Friday 9 October 2020

妻のトリセツ考

日本学術会議の会員選考を巡り、政府が一部の推薦を拒否したと野党が騒いでいる。雲の上の世界の話なので良く分からないが、政府の機関なら当然の気がする。世の中で不採用の理由を尋ねる応募者はいないだろうし、仮にいても採用側は応える義務がないのがは常識である。ところでそのコメントに、菅総理が俯瞰的に判断したという言葉を使っていた。俯瞰的という言葉は安倍前総理も良く使っていたが、中々いい表現だと思っていた。ところが暫く前にベストセラーになった「妻のトリセツ」の中に、それは男性脳の世界だと書いてあった。
著者の黒川伊保子さんによると、男の子は生後8カ月で3mの俯瞰があるそうだ。俯瞰とは鳥の眼で捉える目線だが、これが女の子にはないそうだ。一方、女性にあるのは感情と共感という。やや不謹慎な表現だが、昔から「男は頭で女は子宮で考える」と言われて来たのに似ている。記憶を辿る時も、男性は行動の文脈から紐解くが、女性は感情の連鎖が基になる。だから果たして総理の言葉が上手く伝わったのか、甚だ疑問になったのである。

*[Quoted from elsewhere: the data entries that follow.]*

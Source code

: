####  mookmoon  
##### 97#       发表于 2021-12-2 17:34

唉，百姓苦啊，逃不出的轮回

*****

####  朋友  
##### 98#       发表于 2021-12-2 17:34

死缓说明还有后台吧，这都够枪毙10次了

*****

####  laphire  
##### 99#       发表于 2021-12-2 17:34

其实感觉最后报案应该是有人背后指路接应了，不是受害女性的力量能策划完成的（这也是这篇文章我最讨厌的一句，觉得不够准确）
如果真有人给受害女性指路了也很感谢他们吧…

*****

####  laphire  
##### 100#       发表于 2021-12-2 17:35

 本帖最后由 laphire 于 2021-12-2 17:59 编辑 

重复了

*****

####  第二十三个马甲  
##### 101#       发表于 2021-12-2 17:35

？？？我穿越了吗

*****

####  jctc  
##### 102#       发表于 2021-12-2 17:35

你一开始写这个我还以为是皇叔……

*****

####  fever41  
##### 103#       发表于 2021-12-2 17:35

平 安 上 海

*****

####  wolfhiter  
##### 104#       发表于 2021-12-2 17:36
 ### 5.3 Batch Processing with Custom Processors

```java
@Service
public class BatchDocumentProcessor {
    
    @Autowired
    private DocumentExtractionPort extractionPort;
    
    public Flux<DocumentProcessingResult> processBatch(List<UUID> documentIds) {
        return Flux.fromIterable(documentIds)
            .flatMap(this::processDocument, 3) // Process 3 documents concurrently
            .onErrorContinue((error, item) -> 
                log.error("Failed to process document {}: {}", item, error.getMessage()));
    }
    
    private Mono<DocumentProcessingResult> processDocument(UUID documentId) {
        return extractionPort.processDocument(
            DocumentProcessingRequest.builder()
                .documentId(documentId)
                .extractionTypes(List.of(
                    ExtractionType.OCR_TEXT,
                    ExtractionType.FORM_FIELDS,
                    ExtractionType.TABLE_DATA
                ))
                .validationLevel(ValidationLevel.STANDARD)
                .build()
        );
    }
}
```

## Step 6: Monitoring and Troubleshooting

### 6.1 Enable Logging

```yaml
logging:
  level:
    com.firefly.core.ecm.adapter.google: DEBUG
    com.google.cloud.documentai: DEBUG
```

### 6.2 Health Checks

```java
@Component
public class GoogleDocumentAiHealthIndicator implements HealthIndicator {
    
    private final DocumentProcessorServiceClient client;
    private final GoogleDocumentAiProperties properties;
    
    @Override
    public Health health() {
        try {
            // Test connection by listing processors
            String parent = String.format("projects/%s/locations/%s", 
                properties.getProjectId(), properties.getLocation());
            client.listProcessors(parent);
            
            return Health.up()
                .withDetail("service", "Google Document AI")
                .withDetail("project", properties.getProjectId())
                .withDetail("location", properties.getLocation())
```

「妻のトリセツ」は1時間程で読める面白い本だ。結婚記念日に妻にプレゼントする時は、何か物語が付くといいと言う。物語は過去の記憶を呼び起こす効果があるからだ。確かにこれは女性に限った事ではないが、行為に脈絡が付くと重みが増す。また記念日に食事に行く時も、前もって準備の時間を取るのがコツだという。女性は何を着て行こうかと考えている内に、あれこれ楽しい記憶が蘇るからだ。その他にも、女性は話にオチを求めないとか、怒りは期待の裏返しなど、言われてみれば思い当たることばかりだ。ただどれも尤もだと思いつつ、読み終わる同時にスッと頭から消えてしまうのは何故だろう?